Les chanteuses militantes ont en effet toujours baigné dans un univers musical. Enfants, leur père leur a donné des cours de chants, de danse et de théâtre et il les faisait répéter à la maison : "Notre père jouait et chantait à la maison. C’est lui qui nous a donné ce goût pour la musique. Il nous a toujours encouragées à faire de la musique et à devenir musiciennes" raconte Liron Haim.
Le récit du voyage de Rachel
Les trois sœurs Tair, Liron et Tagel donnent sur ce nouveau long format d’ailleurs une grande place à leur famille puisqu’il tourne autour de leur arrière-grand-mère Rachel. Partie du Yémen tout comme 49 000 juifs yéménites pour se réfugier en Israël avec l’opération "Tapis volant" en 1949.
Le deuxième single Hana Mash Hu Al Yaman par exemple parle de la difficulté à se faire accepter dans le pays d’arrivée : "Je suis arrivée vers toi, fuyante. Tu m’as vu comme une primitive. Je t’ai vu comme une dernière chance". Un texte qui fait aussi clairement écho à la situation actuelle que vivent les réfugiés partout dans le monde, des Vénézuéliens aux Palestiniens.
Mais même si les thématiques qu’elles abordent sont dures, les mélodies restent joyeuses et sont faites pour danser. Leur "hip hop yéménite" garde en effet cet aspect essentiel de la musique folklorique du Yémen : "les paroles des chansons yéménites sont parfois tristes. Mais à l’inverse, les rythmes et tout le côté musical est joyeux et groovy" explique Liron.
Entourées de Tamir Muskat qui s’occupait de la production, elles ont apporté beaucoup plus de travail notamment sur les chansons qu’elles ont totalement écrites, contrairement à Habib Galbi qui reprenait des chants traditionnels. Autant fans de rock psychédélique, que de reggae, elles se sont très bien entendues avec leur producteur qui est lui aussi très ouvert.

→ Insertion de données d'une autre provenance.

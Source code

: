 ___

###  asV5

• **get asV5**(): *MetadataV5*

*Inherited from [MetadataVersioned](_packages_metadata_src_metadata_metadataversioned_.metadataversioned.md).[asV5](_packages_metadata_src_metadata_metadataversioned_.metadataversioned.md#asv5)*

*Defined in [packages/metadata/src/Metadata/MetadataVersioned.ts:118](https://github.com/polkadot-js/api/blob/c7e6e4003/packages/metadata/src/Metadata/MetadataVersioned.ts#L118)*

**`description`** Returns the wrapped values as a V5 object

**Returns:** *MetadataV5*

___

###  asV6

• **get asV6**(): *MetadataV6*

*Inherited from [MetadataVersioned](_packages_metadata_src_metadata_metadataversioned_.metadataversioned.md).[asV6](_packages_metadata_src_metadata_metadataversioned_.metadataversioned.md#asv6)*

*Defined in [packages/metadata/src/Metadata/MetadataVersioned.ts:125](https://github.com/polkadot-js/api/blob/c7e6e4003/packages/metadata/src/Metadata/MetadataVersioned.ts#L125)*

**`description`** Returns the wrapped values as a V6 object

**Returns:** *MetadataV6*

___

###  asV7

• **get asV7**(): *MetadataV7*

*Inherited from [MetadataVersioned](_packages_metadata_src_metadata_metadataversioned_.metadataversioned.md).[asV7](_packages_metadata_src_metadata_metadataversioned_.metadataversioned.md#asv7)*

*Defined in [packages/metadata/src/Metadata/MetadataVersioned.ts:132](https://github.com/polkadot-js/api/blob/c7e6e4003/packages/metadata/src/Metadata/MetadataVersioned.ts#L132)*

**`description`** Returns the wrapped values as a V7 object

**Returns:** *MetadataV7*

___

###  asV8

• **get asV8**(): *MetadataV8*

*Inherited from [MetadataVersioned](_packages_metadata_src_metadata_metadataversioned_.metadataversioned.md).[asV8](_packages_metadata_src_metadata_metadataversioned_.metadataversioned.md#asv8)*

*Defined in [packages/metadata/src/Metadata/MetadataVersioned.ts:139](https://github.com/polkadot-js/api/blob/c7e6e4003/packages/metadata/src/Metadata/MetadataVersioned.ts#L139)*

Membre de Balkan Beat Box (groupe avec lequel A-WA avait déjà collaboré en 2017), il a tout de suite su travailler sur les morceaux des trois chanteuses. "C’était tellement agréable de travailler avec lui. Il nous a donné l’espace dont on avait besoin pour pouvoir créer librement et montrer la vision qu’on avait de l’album et des chansons" détaille Liron, alors que Tagel renchérit : "On était comme quatre cuisiniers à travailler ensemble et chacun ramenait des ingrédients".

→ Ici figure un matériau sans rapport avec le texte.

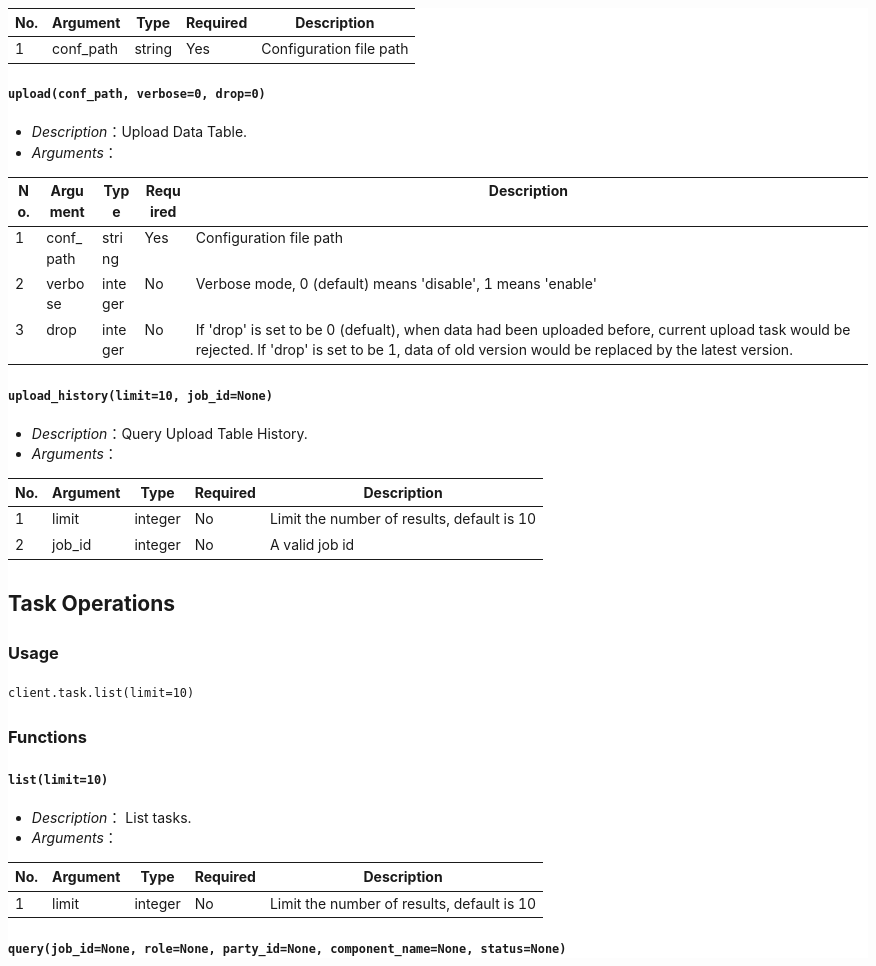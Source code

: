 | No. | Argument   | Type   | Required | Description             |
| --- | ---------- | ------ | -------- | ----------------------- |
| 1   | conf\_path | string | Yes      | Configuration file path |

#### `upload(conf_path, verbose=0, drop=0)`

  - *Description*：Upload Data
Table.
  - *Arguments*：

| No. | Argument   | Type    | Required | Description                                                                                                                                                                                           |
| --- | ---------- | ------- | -------- | ----------------------------------------------------------------------------------------------------------------------------------------------------------------------------------------------------- |
| 1   | conf\_path | string  | Yes      | Configuration file path                                                                                                                                                                               |
| 2   | verbose    | integer | No       | Verbose mode, 0 (default) means 'disable', 1 means 'enable'                                                                                                                                           |
| 3   | drop       | integer | No       | If 'drop' is set to be 0 (defualt), when data had been uploaded before, current upload task would be rejected. If 'drop' is set to be 1, data of old version would be replaced by the latest version. |

#### `upload_history(limit=10, job_id=None)`

  - *Description*：Query Upload Table
History.
  - *Arguments*：

| No. | Argument | Type    | Required | Description                                |
| --- | -------- | ------- | -------- | ------------------------------------------ |
| 1   | limit    | integer | No       | Limit the number of results, default is 10 |
| 2   | job\_id  | integer | No       | A valid job id                             |

## Task Operations

### Usage

``` sourceCode python
client.task.list(limit=10)
```

### Functions

#### `list(limit=10)`

  - *Description*： List
tasks.
  - *Arguments*：

| No. | Argument | Type    | Required | Description                                |
| --- | -------- | ------- | -------- | ------------------------------------------ |
| 1   | limit    | integer | No       | Limit the number of results, default is 10 |

#### `query(job_id=None, role=None, party_id=None, component_name=None, status=None)`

Des clips colorés comme leur musique
Elles n’ont pas non plus délaissé le travail visuel. Leurs clips sont totalement conçus et imaginés par elles. Le style correspond à leur musique : un mélange coloré de culture hip hop et de vêtements yéménites. Ainsi elles peuvent pousser leurs idées jusqu’au bout : "On s’est inspirées de ce qu’on aimait comme les images du vieux cinéma égyptien avec lequel on a grandi. On essaye de le mélanger ça avec notre culture hip hop" indique Liron. Elles en profitent aussi pour faire découvrir les paysages de leur enfance puisqu’elles filment tout le temps leurs vidéos à Shaharut, là où elles ont grandi dans le sud d’Israël. Le décor est désertique et "ressemble au Yémen".
Un panorama loin de ressembler à la France, qu’elles considèrent comme "une deuxième maison". Elles s’apprêtent d'ailleurs à y être encore pendant une partie de leur été pour retrouver le public français. Le pays est l'un des endroits où elles ont le plus de fans depuis leur découverte en 2014 au festival des Transmusicales à Rennes. Mais un de leurs objectifs sera cet été de retourner aux États-Unis où elles ont déjà tourné pour montrer leur merveilleux melting-pot musical.